[Aim of the exercise]:
Below are records. Copy every line with "fill" in it.

[Stored data entries]

:::::

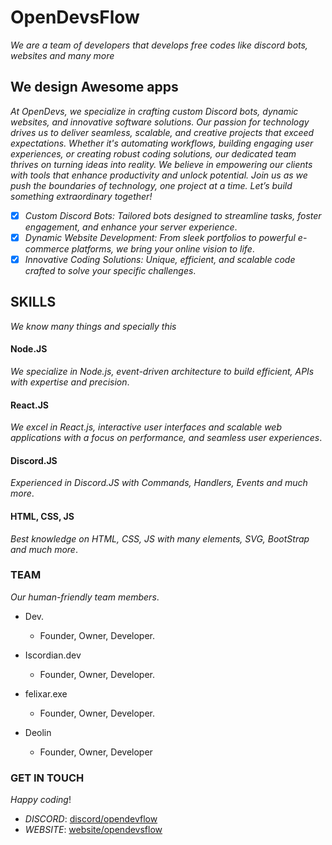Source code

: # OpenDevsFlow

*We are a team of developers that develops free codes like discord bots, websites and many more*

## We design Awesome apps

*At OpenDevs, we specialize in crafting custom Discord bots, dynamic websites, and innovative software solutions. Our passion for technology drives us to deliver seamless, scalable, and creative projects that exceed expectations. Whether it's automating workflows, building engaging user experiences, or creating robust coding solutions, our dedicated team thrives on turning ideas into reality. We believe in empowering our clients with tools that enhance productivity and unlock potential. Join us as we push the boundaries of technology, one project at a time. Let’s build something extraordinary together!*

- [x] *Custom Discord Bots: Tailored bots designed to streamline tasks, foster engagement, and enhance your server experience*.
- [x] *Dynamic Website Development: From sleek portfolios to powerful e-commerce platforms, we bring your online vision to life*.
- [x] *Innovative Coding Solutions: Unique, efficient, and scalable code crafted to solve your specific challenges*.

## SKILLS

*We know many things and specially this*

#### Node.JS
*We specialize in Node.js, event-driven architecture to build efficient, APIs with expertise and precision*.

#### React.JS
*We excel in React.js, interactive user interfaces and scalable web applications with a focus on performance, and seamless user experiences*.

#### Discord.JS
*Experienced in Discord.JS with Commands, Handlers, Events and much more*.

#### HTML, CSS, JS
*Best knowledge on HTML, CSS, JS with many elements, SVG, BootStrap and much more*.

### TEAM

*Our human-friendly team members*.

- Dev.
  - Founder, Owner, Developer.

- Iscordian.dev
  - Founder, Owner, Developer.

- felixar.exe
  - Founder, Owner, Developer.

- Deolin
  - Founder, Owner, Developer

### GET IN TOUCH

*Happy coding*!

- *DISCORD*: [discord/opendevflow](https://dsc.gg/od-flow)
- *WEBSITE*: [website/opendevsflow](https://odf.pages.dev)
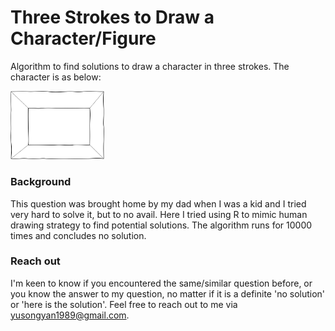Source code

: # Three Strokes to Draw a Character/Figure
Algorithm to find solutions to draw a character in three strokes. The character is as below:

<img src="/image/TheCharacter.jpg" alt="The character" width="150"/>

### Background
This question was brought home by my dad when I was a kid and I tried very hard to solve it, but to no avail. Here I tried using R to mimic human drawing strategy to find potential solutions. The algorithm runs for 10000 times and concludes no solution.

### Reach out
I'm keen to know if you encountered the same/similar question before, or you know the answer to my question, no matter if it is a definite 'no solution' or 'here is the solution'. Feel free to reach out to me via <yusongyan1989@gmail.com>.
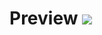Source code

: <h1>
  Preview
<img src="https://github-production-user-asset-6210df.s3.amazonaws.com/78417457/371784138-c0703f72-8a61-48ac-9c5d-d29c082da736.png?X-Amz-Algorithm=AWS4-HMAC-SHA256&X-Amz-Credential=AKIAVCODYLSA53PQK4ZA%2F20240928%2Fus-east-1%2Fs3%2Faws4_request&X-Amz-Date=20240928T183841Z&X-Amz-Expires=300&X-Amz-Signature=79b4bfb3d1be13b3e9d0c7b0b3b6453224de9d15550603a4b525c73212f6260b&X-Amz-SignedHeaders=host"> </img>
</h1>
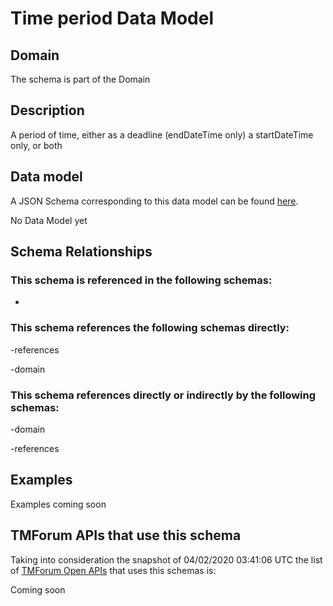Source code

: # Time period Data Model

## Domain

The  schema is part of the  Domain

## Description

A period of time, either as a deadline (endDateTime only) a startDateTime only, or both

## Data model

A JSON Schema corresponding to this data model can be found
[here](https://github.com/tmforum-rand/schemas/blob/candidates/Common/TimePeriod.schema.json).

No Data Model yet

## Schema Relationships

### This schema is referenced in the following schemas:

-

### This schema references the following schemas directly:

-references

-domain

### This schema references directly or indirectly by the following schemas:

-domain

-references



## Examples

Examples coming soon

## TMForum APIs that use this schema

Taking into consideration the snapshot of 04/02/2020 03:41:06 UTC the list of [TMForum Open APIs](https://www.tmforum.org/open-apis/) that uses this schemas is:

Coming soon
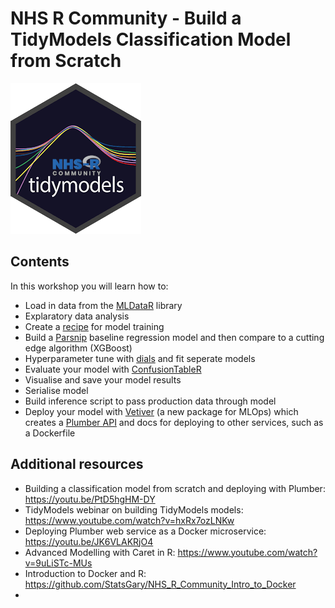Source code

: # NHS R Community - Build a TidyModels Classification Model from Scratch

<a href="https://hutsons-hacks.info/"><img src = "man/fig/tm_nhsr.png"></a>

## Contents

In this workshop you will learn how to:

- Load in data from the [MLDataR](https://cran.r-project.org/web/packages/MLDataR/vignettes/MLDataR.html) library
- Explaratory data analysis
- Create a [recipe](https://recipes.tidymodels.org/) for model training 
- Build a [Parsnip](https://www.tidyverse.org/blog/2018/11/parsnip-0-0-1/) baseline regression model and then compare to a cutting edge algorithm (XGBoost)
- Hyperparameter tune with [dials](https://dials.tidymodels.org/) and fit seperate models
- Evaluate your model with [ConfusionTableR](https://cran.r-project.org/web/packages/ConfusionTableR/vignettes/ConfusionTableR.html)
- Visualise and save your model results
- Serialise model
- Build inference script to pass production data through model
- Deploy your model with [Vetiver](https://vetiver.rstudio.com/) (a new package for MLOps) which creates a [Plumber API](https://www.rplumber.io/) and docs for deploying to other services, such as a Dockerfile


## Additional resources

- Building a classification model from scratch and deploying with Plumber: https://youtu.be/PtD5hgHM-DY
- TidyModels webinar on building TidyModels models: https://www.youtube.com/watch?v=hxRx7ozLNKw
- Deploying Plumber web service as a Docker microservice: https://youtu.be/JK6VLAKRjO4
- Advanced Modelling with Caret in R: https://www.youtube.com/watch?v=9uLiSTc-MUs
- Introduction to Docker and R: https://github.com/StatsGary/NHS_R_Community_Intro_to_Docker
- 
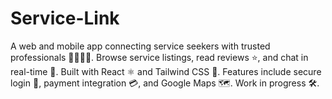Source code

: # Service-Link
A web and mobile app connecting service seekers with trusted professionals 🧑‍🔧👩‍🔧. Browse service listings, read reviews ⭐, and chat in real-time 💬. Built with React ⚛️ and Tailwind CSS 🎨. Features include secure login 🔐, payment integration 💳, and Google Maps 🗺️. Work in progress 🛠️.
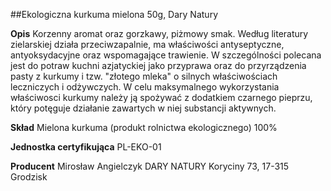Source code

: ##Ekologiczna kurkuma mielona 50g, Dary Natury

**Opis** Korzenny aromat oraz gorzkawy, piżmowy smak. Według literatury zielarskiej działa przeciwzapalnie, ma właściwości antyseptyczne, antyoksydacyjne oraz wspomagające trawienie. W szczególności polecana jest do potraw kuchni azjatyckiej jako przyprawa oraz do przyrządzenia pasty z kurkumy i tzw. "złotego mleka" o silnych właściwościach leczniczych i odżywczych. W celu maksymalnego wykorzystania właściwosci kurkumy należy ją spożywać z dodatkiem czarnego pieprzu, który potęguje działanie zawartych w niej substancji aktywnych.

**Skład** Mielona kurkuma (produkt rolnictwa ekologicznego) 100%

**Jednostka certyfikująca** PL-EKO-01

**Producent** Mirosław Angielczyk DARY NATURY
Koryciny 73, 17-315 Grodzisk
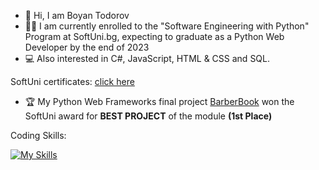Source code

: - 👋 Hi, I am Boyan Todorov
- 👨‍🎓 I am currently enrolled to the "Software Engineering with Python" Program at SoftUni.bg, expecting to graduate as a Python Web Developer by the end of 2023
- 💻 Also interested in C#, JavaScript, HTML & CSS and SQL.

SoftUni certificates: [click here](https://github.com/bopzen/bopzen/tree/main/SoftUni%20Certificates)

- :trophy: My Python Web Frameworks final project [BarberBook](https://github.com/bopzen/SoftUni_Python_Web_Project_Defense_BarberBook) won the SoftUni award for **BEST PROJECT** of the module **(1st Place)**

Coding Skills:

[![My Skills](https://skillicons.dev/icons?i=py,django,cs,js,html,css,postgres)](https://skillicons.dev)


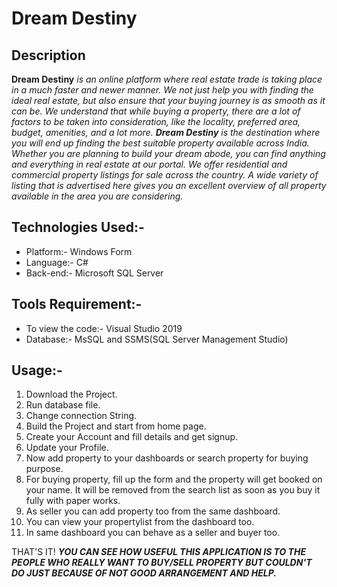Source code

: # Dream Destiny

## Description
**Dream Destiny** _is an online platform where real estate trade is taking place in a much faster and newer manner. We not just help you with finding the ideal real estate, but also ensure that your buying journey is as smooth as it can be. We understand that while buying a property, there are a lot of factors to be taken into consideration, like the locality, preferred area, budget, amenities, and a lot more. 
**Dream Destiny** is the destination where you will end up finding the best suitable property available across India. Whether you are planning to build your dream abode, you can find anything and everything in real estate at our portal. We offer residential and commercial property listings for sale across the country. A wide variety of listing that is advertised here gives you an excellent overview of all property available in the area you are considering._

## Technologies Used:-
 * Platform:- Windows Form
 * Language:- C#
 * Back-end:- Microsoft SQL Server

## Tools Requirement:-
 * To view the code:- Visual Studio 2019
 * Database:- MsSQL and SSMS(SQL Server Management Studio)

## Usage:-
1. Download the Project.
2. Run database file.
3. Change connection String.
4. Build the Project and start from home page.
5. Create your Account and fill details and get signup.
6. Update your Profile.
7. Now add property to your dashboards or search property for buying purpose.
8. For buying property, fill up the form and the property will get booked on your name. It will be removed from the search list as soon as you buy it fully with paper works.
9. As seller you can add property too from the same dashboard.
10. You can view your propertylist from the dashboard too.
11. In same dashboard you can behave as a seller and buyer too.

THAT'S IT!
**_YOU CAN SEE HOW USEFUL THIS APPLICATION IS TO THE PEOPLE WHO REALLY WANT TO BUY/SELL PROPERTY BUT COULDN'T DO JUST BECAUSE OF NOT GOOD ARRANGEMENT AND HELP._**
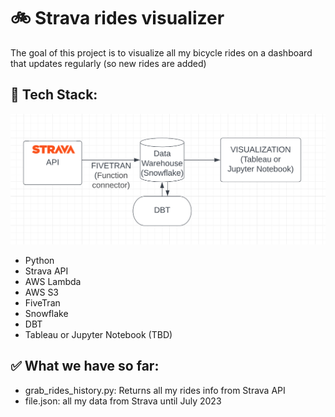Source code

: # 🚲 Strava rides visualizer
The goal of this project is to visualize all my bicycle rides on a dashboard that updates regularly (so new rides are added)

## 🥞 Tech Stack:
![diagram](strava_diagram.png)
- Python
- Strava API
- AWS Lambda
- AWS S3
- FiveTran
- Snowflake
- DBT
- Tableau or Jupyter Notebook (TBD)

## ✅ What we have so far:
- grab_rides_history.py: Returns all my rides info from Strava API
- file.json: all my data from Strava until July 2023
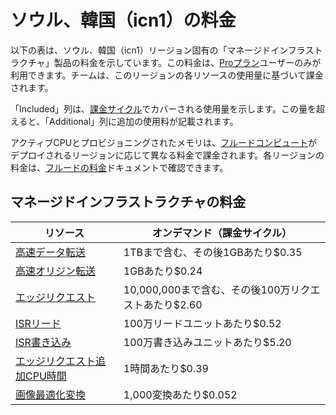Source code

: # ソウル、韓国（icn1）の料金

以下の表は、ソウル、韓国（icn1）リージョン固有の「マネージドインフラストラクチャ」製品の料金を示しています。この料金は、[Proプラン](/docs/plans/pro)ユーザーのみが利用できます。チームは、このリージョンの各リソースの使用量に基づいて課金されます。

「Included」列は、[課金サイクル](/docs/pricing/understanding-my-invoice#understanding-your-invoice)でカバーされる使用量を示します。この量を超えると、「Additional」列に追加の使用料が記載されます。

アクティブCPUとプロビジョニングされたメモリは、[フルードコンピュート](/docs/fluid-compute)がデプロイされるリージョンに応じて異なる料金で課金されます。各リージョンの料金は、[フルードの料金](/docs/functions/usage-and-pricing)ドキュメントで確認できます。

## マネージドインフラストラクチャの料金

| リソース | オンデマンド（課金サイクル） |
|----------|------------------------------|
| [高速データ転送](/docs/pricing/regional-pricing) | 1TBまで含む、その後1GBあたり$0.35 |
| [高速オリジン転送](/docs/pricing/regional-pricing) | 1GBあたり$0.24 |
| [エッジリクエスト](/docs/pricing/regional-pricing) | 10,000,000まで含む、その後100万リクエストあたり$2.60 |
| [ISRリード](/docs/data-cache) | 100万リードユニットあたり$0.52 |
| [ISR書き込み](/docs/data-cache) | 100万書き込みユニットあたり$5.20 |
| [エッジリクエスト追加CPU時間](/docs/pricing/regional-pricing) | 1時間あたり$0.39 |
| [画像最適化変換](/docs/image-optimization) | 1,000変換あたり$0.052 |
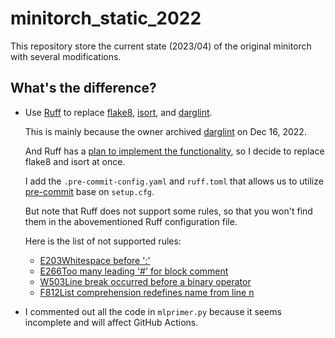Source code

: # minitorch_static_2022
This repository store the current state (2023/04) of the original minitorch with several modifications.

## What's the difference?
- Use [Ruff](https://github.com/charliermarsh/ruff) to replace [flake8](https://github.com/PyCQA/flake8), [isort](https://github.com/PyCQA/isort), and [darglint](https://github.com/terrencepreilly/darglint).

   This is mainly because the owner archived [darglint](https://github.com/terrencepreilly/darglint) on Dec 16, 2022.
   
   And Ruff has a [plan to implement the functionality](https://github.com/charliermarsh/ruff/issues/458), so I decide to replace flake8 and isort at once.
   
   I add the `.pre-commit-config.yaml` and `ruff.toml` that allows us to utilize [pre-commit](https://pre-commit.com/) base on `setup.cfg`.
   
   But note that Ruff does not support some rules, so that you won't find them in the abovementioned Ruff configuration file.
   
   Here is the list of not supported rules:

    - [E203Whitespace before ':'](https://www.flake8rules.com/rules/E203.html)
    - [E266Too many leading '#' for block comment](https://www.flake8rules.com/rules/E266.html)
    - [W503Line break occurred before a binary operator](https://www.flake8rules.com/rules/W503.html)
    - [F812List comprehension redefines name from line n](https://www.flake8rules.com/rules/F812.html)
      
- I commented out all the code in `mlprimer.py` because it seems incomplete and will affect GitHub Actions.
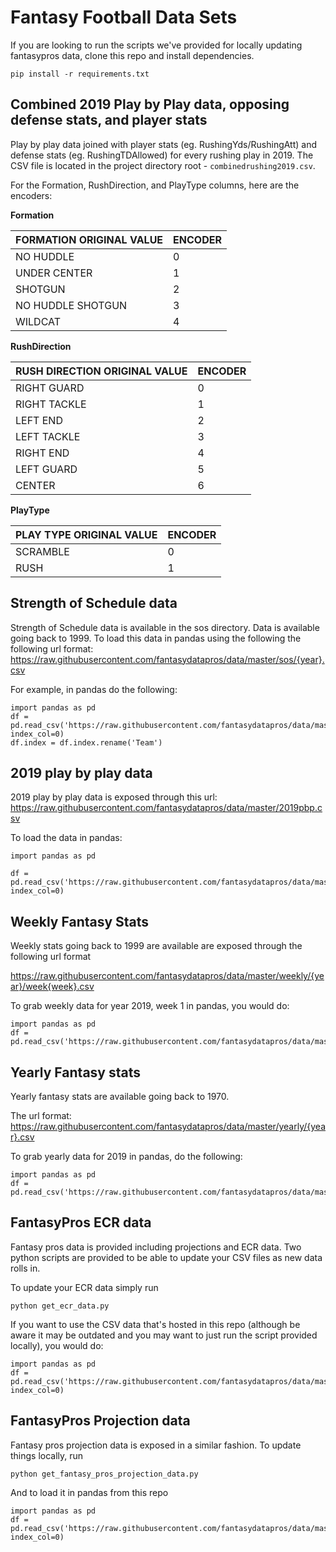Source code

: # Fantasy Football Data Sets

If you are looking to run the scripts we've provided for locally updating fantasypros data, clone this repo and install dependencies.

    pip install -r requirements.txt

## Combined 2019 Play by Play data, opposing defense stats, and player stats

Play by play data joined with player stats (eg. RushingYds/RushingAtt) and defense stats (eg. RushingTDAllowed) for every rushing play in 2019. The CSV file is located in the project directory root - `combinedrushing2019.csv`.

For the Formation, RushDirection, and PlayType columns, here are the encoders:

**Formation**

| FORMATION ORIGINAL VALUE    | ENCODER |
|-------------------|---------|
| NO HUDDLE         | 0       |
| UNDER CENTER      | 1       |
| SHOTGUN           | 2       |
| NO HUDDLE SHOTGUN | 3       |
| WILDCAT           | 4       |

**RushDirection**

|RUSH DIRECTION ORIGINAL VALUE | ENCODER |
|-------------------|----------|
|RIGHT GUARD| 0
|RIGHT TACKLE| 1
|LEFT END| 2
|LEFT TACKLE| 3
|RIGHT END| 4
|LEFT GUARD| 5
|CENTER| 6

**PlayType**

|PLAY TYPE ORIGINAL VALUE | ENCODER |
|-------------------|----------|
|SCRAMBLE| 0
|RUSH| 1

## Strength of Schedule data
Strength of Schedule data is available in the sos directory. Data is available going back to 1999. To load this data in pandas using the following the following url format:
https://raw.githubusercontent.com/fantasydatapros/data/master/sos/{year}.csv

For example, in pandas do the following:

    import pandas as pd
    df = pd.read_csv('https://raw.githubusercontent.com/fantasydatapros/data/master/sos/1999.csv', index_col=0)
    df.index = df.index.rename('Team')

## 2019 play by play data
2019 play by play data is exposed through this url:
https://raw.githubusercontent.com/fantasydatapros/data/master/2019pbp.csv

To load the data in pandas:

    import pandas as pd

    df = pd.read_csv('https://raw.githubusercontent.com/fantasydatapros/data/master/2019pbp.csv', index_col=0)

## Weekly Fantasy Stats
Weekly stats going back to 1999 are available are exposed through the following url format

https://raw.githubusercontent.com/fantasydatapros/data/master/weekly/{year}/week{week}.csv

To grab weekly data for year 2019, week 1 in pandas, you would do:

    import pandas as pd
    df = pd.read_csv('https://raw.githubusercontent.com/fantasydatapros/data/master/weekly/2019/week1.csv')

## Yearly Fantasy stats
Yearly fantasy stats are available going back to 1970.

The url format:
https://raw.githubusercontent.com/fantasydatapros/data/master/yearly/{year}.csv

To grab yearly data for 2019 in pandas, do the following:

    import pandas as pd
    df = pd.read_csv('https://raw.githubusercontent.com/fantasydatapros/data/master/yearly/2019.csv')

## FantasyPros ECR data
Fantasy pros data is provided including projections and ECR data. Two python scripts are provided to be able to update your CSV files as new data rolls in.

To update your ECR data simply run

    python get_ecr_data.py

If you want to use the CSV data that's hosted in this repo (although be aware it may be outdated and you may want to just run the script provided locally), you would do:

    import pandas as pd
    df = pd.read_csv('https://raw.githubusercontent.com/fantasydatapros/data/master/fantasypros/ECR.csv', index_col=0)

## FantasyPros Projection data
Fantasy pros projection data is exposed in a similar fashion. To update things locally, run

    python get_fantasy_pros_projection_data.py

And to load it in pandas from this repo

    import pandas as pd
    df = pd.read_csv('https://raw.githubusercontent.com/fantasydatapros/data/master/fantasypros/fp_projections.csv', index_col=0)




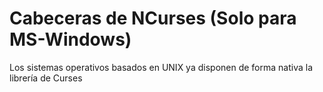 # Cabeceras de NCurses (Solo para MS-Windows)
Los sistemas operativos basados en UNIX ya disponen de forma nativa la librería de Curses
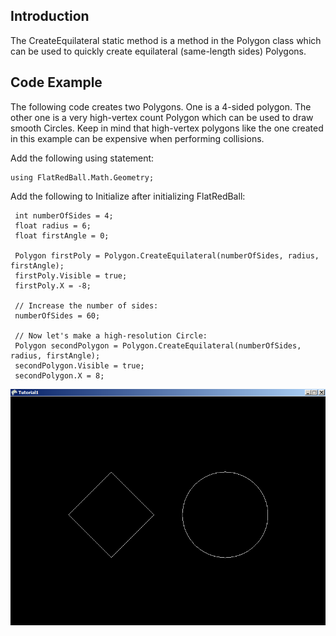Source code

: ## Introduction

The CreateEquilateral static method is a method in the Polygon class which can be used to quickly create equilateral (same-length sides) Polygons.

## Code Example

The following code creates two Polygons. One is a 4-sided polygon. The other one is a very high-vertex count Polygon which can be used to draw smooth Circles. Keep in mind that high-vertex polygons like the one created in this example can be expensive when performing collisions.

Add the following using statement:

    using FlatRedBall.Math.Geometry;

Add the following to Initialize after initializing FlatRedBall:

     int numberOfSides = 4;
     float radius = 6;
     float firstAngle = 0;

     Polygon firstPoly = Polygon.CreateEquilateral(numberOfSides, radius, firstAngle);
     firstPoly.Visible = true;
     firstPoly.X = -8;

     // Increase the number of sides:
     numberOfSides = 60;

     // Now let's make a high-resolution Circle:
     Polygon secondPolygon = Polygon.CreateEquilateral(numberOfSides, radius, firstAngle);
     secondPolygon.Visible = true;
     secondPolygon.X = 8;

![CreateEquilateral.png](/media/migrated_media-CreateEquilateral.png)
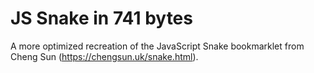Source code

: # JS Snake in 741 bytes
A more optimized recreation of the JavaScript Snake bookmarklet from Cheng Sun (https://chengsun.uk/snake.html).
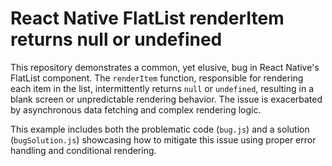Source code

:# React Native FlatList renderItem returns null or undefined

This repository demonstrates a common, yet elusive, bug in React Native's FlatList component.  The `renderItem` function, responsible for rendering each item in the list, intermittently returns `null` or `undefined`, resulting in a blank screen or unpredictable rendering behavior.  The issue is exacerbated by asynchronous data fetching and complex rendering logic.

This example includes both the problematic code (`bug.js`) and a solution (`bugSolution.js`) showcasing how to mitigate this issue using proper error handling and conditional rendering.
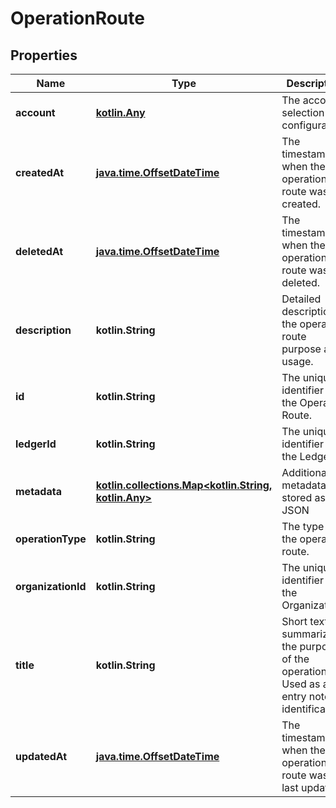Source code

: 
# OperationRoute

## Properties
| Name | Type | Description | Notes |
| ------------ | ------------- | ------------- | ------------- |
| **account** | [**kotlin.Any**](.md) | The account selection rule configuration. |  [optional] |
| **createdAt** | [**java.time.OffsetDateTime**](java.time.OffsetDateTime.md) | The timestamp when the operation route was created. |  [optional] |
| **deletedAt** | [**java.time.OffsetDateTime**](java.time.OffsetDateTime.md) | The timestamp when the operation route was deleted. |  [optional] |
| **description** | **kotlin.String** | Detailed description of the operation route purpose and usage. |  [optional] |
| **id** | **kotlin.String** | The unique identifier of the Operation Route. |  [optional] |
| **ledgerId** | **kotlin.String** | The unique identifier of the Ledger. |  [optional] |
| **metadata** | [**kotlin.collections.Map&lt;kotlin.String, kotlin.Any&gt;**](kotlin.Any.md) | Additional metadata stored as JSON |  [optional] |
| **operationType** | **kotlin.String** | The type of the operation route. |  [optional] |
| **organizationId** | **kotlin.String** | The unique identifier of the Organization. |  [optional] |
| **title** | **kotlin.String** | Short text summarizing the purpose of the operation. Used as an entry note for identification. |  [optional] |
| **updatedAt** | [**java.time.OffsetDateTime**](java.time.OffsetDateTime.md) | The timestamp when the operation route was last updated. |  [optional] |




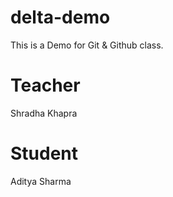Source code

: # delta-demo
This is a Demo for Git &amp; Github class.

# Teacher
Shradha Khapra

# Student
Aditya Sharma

:::::

[Answer below]:
5. Create your Account and fill details and get signup.
8. For buying property, fill up the form and the property will get booked on your name. It will be removed from the search list as soon as you buy it fully with paper works.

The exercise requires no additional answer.